El Colombiano, 6 de octubre de 2014
Casi perdida en el maremagno espectacular de las noticias de la semana se conoció la encuesta de Datexco indicativa de la precaria favorabilidad atribuida a la gestión presidencial y el desgano con que una gran mayoría de los consultados mira el discurrir de las conversaciones de La Habana.
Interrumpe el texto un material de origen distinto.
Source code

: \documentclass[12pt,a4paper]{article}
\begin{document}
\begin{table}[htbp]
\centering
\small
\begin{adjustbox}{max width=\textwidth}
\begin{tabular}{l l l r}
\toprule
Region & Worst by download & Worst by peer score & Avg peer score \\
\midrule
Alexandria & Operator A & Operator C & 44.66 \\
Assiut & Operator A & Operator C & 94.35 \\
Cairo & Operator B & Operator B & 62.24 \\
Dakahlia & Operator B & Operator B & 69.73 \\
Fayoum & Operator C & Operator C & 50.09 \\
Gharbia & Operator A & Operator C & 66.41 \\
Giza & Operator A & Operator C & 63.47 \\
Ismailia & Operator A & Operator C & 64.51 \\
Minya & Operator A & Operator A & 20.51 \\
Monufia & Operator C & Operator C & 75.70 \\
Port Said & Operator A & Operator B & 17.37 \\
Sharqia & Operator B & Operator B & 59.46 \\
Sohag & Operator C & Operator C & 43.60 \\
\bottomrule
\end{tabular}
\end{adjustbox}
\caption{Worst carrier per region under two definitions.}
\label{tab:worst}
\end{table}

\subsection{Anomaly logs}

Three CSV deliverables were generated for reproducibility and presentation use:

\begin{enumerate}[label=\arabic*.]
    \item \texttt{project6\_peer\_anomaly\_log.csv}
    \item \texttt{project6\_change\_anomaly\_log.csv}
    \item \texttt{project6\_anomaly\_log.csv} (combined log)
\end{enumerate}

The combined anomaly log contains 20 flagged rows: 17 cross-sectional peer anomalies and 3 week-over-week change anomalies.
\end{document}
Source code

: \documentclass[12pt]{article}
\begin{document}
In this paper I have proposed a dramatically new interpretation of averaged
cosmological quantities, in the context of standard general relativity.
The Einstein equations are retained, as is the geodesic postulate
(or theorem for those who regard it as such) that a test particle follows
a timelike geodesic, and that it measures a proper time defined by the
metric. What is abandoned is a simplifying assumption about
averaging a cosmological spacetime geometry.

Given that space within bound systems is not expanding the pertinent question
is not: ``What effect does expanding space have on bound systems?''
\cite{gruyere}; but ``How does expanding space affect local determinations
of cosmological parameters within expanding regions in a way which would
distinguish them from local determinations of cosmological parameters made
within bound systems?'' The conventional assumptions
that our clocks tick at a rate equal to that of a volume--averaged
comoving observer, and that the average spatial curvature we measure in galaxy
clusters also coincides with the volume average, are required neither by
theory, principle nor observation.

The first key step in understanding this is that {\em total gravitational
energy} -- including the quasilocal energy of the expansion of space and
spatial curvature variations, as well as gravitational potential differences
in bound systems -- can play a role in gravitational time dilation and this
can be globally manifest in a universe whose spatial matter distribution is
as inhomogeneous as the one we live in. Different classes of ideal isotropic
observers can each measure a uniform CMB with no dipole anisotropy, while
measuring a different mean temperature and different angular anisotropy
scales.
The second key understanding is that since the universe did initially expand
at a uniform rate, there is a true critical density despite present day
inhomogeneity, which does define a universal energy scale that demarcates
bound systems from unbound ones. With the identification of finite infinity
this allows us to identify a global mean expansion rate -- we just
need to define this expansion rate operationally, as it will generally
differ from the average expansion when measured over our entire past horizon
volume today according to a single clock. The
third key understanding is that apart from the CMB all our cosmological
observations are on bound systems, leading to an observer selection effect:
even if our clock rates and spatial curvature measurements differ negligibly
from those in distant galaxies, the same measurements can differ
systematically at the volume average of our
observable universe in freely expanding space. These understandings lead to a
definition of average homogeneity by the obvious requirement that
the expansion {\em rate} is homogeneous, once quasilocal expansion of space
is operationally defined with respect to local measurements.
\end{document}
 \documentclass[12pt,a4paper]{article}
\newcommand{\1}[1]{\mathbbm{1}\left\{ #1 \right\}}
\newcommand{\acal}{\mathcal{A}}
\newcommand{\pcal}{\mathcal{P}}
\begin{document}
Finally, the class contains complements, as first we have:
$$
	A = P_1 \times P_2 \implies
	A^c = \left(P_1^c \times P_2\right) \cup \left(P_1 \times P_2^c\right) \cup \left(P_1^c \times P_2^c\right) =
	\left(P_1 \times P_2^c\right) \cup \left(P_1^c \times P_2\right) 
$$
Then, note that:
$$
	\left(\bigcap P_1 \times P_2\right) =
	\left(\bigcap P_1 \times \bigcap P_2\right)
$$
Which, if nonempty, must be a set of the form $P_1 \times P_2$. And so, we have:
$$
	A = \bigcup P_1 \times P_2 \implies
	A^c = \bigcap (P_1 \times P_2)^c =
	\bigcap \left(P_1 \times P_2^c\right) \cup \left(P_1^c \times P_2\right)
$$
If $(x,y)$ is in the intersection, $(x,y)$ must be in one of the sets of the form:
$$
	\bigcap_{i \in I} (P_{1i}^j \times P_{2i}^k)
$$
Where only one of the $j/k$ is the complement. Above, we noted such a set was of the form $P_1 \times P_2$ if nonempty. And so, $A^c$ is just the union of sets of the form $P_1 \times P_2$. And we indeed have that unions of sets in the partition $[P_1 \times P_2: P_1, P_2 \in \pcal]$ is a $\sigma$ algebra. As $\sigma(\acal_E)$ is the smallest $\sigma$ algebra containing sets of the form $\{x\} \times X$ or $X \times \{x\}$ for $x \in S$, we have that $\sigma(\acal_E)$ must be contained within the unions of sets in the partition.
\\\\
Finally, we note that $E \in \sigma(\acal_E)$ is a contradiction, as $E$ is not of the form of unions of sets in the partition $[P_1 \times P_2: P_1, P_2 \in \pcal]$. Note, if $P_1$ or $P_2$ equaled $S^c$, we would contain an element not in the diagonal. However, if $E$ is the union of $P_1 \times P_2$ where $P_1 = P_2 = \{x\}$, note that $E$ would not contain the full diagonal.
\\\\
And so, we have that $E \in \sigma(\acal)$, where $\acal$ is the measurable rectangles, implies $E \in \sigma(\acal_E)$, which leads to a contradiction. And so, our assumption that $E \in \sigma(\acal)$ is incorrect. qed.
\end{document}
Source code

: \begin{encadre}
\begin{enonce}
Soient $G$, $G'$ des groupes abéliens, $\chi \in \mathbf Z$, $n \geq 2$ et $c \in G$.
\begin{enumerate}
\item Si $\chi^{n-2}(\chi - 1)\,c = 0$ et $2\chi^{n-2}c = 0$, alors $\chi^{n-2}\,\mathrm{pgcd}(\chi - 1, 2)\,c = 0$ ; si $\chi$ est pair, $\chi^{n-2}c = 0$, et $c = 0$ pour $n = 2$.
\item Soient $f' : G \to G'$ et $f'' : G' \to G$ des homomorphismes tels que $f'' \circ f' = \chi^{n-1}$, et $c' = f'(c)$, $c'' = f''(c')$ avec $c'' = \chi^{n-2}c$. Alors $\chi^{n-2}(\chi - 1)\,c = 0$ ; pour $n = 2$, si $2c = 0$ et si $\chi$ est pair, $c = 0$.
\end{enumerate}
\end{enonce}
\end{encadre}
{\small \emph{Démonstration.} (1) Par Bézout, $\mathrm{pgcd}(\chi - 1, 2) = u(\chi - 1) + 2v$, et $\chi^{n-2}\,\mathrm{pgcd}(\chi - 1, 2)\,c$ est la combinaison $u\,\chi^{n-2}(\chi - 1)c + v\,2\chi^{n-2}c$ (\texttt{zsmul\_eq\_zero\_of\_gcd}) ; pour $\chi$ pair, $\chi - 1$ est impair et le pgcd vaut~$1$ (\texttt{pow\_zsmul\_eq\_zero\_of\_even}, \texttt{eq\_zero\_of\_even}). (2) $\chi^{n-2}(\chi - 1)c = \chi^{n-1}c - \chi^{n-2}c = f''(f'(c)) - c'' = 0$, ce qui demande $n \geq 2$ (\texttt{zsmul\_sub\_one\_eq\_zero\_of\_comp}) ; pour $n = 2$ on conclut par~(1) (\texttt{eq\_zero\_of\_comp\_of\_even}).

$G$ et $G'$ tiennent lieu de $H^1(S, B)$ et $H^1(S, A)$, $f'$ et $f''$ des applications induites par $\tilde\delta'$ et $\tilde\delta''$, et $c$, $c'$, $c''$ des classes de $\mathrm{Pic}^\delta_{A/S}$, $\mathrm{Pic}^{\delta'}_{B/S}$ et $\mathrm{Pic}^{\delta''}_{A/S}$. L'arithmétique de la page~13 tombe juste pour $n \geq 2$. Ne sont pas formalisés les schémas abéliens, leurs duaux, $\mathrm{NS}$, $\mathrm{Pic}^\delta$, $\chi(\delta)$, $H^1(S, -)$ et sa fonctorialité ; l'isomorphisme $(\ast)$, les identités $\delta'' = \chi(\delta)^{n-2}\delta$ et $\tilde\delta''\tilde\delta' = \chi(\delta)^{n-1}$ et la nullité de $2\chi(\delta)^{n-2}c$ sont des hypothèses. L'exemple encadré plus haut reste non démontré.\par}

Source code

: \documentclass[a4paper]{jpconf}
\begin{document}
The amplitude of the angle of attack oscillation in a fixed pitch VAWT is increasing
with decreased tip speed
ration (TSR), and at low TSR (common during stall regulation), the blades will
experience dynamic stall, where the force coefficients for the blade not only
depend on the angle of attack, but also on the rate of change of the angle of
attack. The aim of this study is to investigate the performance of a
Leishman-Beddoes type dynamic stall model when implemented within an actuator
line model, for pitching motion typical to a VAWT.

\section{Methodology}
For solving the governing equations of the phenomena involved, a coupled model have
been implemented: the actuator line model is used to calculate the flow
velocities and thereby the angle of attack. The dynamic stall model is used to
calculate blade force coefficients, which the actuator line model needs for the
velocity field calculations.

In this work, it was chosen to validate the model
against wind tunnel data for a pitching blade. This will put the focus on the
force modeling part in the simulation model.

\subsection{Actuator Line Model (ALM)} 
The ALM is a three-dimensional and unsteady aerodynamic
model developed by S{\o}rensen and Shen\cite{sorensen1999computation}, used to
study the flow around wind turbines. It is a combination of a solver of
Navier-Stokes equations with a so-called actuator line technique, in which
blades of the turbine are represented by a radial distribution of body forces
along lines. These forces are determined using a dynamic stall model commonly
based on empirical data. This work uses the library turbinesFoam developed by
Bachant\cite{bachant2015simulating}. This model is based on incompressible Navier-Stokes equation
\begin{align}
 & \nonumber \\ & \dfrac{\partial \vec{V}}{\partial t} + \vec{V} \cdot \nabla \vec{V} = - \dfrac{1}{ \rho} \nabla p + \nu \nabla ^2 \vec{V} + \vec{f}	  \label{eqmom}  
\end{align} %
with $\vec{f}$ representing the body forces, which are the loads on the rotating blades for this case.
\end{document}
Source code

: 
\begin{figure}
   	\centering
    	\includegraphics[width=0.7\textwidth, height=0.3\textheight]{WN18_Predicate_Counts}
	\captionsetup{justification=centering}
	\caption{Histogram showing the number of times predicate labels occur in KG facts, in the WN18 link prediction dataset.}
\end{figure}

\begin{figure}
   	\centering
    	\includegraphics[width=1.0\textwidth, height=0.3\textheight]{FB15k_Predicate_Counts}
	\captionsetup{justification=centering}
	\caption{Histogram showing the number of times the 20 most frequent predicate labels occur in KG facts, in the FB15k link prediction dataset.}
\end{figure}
El escepticismo sigue siendo tónica preponderante en el estado actual de la opinión.
Tal parece que más de la mitad de la gente encuestada se resiste a creer que los diálogos con las Farc vayan a fructificar y que, en general, el país esté andando por el mejor de los caminos.
¿Ha sido inútil la discutible campaña propagandística de Yo soy capaz y no se nota una fuerte corriente de respaldo al empeño gubernamental de firmar los acuerdos con la guerrilla? ¿Ha seguido faltándole al Presidente el liderazgo y la fuerza de convocatoria necesarios para que la gran mayoría de los ciudadanos se manifieste en favor de la solución negociada? ¿Tanto ha calado el persistente discurso oposicionista que ya cuatro meses después de las elecciones y dos de instalado el nuevo cuatrienio no han tenido variación las proporciones de la política y el pronóstico sobre la gobernabilidad es muy reservado?
¿Aguantaremos otros cuatro años de bloqueo estatal mientras no se module el fastidioso enfrentamiento pugnaz que estimula la discordia entre medio país que celebra la arrogancia oficialista y el otro medio incrédulo y desconfiado? ¿Será posible una aproximación razonable entre Santos y Uribe (como la que ha venido sugiriéndose en estos días) para formalizar un convenio respetuoso y respetable sobre lo fundamental que salvaguarde intereses primordiales de paz y seguridad, economía y política internacional como asuntos prioritarios del Estado y acordar unas reglas de juego y unas garantías de sentido común que faciliten el funcionamiento democrático de los pesos y contrapesos de gobierno y oposición?
El error tremendo, inconcebible, cuyo reconocimiento ayuda a explicar el porqué del pesimismo dictaminado por la encuesta, ha consistido en dejar que al tema esencial de la paz se le haya rebajado con el sello excluyente de la política electoral y personalista, cuando es y debería tratarse como propósito y proyecto nacional trascendente. Está muy bien si se ponen de acuerdo Gobierno y Farc y el arreglo resulta eficaz y equitativo. Pero el gran reto para el Presidente está en que sea capaz de hacer la paz con el país entero, incluido el otro medio que tiene derecho a dudar y poner condiciones dignas y justas. Un líder unitivo e incluyente, si piensa y obra como verdadero estadista y no como jefe de un partido volátil y heterogéneo, debe empezar por decidirse con criterio de servicio al bien común a despolitizar la paz y pacificar la política.